As someone who studied economics, I came to appreciate the amount of information that can be nicely distilled into a well-chosen graph — relationships with price and quantity, changes in supply and demand over time, efficient frontiers, and more. With so much data and so much potential value to be gained from data, it is good to see that we are poised to take greater advantage of our amazing visual bandwidth through more graphic encoding of data. The trend of greater “visual literacy” or graphicacy is apparent.
Data visualization expert, Stephen Few, recently wrote an article, Criteria for Evaluating Visual EDA Tools in his quarterly Visual Business Intelligence Newsletter. The first sentence in the article is important: “We visualize data for various purposes.” To expand on that, let’s consider when data are data and when data become information.
Many consider data visualization and information visualization to be synonymous. However, in the context of a data-information continuum, we begin to see that there are important differences. Data only become information when the data serve to inform. If you are the analyst exploring data, seeking to produce information, you are the primary audience while doing Exploratory Data Analysis — you and the data, learning, on your path to produce more information. You are simultaneously the information producer and consumer. The data are informing your next steps as you seek to learn more.
Once you have obtained results and produced information, you typically need to disseminate your findings to others (information consumers). Regardless of the audience looking at the data and/or resultant information, the most efficient way to process what you are seeing is through graphical representation of data. We just can’t process text and tabular output as fast as we can graphs and data movies. Visualization plays an important role in data discovery as well as information dissemination.
That said, what capabilities are needed to explore data and produce information? The economist’s favorite answer is (of course) it depends! If you are asking relatively simple questions of your data, simple capabilities suffice. Even spreadsheets can do the trick (though it pains me to write it since they are overused to do things for which they were never intended!). If, however, you are asking more complex questions of your data — if the data need to be more rigorously explored to reveal truths — you need a richer set of data discovery capabilities.
Data visualization implies a greater degree of data analysis than information visualization. An analyst may need to look at things like scatter plots, parallel plots, dendrograms and surface plots to determine relationships, patterns, trends and anomalies to inform her next step. When she is ready to share results and depending on the audience, the analyst may show some of these same graphs to convey interesting findings in the data. She may also show completely different graphs — some that weren’t part of her discovery process – but she selects the graphs that best make the points and convey the stories in a way her audience will readily comprehend. Such presentation graphs may be in the form of bar charts, bubble plots or specific spatial graphs. I find it awkward to just talk or write about data and information visualization without showing some visualization, so a few examples are included.
Using some publicly available breast cancer data, you can explore the data with various plots like the first two below. If you click on the malignant or benign bars in the diagnosis histogram, you can see the distributions of each of those diagnoses highlighted in other attributes. Even before you’ve begun to build a predictive model, you can see some nice separation in both of the images below — you can see how the attributes relate to the outcome you are trying to predict.
Say you’ve built a model that captures some of the complexity in how the variables interact and how they relate to the target variable, diagnosis, using visualization methods like the Profiler, you can see how changing one input variable (clicking and dragging the red vertical line), affects the outcome as well as other inputs.

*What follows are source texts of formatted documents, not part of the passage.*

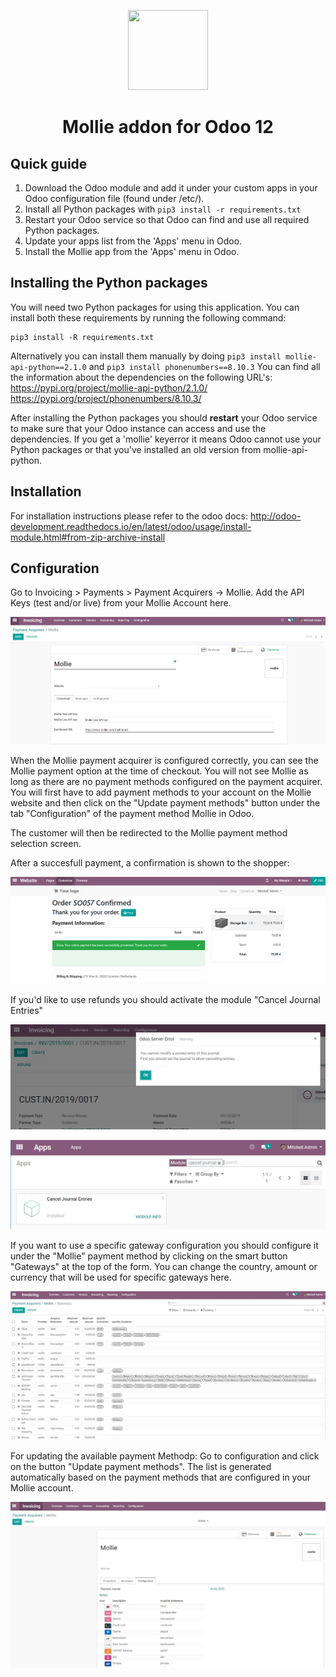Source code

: <p align="center">
  <img src="https://info.mollie.com/hubfs/github/odoo/logo.png" width="128" height="128"/>
</p>
<h1 align="center">Mollie addon for Odoo 12</h1>

## Quick guide
1. Download the Odoo module and add it under your custom apps in your Odoo configuration file (found under /etc/).
2. Install all Python packages with `pip3 install -r requirements.txt`
3. Restart your Odoo service so that Odoo can find and use all required Python packages.
4. Update your apps list from the 'Apps' menu in Odoo.
5. Install the Mollie app from the 'Apps' menu in Odoo.

## Installing the Python packages
You will need two Python packages for using this application.
You can install both these requirements by running the following command:
```
pip3 install -R requirements.txt
```
Alternatively you can install them manually by doing `pip3 install mollie-api-python==2.1.0` and `pip3 install phonenumbers==8.10.3`
You can find all the information about the dependencies on the following URL's:
https://pypi.org/project/mollie-api-python/2.1.0/ <br/>
https://pypi.org/project/phonenumbers/8.10.3/

After installing the Python packages you should **restart** your Odoo service to make sure that your Odoo instance can access and use the dependencies. If you get a 'mollie' keyerror it means Odoo cannot use your Python packages or that you've installed an old version from mollie-api-python.

## Installation
For installation instructions please refer to the odoo docs:
http://odoo-development.readthedocs.io/en/latest/odoo/usage/install-module.html#from-zip-archive-install

## Configuration
Go to Invoicing > Payments > Payment Acquirers -> Mollie.
Add the API Keys (test and/or live) from your Mollie Account here.

![alt text](/payment_mollie_official/static/description/crm_sc_02.PNG "Odoo mollie configuration example")

When the Mollie payment acquirer is configured correctly, you can see the Mollie payment option at the time of checkout. You will not see Mollie as long as there are no payment methods configured on the payment acquirer. You will first have to add payment methods to your account on the Mollie website and then click on the "Update payment methods" button under the tab "Configuration" of the payment method Mollie in Odoo.

The customer will then be redirected to the Mollie payment method selection screen.

After a succesfull payment, a confirmation is shown to the shopper:

![alt text](/payment_mollie_official/static/description/Payment_Confirmation.png "Odoo mollie payment confirmation")

If you'd like to use refunds you should activate the module "Cancel Journal Entries"

![alt text](/payment_mollie_official/static/description/Refund.png "Odoo mollie payment refunds")

![alt text](/payment_mollie_official/static/description/cancel_journal_entry.png "Odoo Cancel Journal Entry Module")

If you want to use a specific gateway configuration you should configure it under the "Mollie" payment method by clicking on the smart button "Gateways" at the top of the form. You can change the country, amount or currency that will be used for specific gateways here.

![alt text](/payment_mollie_official/static/description/gateways.png "Odoo Mollie Gateways Configuration")

For updating the available payment Methodp: Go to configuration and click on the button "Update payment methods". The list is generated automatically based on the payment methods that are configured in your Mollie account.

![alt text](/payment_mollie_official/static/description/mollie_configuration.png "Odoo Mollie Payment Methods")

Another important difference between visual data exploration and presentation graphics is that data visualizations are usually very quickly created — often in sub-seconds — to inform the analyst’s next step and so that the analyst can stay “in flow.” Depending on the audience and the degree of customization required, presentation graphics can take a great deal longer to create — often hours.
So, digging a little deeper into what’s behind the rising levels of graphicacy, it’s important to note the different skills that can contribute to making more sense of all this big data. Other evidence that graphicacy is on the rise: numerous LinkedIn groups on visualization have formed. And this popular two-day Data Visualization course at Harvard, which I had the pleasure of attending last year, apparently had a lengthy wait list when it was offered this past June. Visualization is increasingly on the radar of IT industry analysts as evidenced by the recent report from Forrester on advanced data visualization platforms. This past April, there was an interesting panel at the New York Public Library with a number of noteworthy thought leaders reflecting the multi-disciplinary interest in data and information visualization: What Makes a Good Data Visualization?
Whether you need to explore data, present and/or consume information, whether the questions you ask of your data are simple or complex, you can more efficiently and effectively produce and consume information by taking advantage of the growing number of visual paradigms and capabilities. Most of us are visual learners, and more than half of our brains are dedicated to supporting seeing. With growing varieties and volumes of data — and growing varieties and volumes of problems and opportunities — it is timely to see signs that we are taking greater advantage of our visual bandwidth to make faster sense of data.